Branstad, who will make his first appearance at the annual summit, said Iowa has made progress in combating the problem. He noted his administration meets quarterly with representatives of the Iowa-Nebraska NAACP and the Des Moines branch of the NAACP. He also said corrections officials are working with the state’s parole board to reduce the number of people who relapse into criminal behavior after serving prison sentences.
“It is possible in this challenging area of protecting public safety but also of reducing disparity to make progress,” he said. “I know there’s a lot more we can do.”

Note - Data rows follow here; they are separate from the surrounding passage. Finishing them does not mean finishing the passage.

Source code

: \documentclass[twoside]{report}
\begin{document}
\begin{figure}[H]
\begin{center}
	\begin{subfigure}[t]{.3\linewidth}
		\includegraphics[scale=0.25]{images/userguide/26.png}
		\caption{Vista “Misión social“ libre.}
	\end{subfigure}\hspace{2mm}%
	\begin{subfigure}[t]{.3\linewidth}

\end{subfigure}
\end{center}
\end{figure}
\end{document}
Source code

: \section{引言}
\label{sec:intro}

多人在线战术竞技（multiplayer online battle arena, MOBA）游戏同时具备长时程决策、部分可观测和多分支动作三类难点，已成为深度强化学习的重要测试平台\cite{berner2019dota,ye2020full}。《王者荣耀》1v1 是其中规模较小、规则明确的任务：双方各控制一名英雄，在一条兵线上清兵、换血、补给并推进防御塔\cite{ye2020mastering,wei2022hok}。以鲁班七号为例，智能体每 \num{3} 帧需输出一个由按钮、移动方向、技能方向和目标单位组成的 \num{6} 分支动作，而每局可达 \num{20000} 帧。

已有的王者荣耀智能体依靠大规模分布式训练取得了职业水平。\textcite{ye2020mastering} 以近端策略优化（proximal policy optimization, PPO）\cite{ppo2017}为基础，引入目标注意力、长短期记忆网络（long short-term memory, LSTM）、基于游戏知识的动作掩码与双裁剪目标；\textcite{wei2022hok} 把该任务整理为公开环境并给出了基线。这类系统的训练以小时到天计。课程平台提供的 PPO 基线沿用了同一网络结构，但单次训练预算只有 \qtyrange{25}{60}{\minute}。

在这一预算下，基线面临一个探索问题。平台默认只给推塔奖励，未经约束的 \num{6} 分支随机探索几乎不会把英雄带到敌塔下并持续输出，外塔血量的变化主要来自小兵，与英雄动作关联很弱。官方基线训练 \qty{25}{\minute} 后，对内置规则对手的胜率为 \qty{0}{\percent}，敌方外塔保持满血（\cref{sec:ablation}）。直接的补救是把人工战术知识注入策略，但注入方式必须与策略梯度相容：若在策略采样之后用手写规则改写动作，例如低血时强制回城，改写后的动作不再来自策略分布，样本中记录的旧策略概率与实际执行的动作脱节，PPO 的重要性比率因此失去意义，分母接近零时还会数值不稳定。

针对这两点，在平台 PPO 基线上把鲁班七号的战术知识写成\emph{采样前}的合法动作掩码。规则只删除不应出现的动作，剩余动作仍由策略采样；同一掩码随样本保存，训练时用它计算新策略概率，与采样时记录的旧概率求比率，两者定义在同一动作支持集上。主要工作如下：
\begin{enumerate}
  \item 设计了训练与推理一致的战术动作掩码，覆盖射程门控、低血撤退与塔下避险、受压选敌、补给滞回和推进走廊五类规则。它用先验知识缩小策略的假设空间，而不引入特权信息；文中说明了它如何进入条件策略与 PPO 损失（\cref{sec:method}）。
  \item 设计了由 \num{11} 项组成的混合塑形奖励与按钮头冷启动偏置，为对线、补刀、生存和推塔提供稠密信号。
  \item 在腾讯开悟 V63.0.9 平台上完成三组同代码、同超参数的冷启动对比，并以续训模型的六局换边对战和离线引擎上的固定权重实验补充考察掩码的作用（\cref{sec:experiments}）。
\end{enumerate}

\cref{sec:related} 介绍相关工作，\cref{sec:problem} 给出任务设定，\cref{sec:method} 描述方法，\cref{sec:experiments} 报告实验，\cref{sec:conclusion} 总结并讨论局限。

John Goerdt, deputy state court administrator, said he was present on behalf of the Iowa Judicial Office and Chief Justice Mark Cady, who has spoken openly about racial disparities in the criminal justice system. Goerdt said the judicial office is committed to addressing the issue, and he noted bias prevention training for judges and court staffs and the implementation of a screening system for betting determining when a juvenile may need detention.
Topics at the summit will include implementing a policy on fair hiring practices and banning racial profiling by law enforcement. Community leaders say they hope previously introduced legislation on those issues will pick up momentum next session.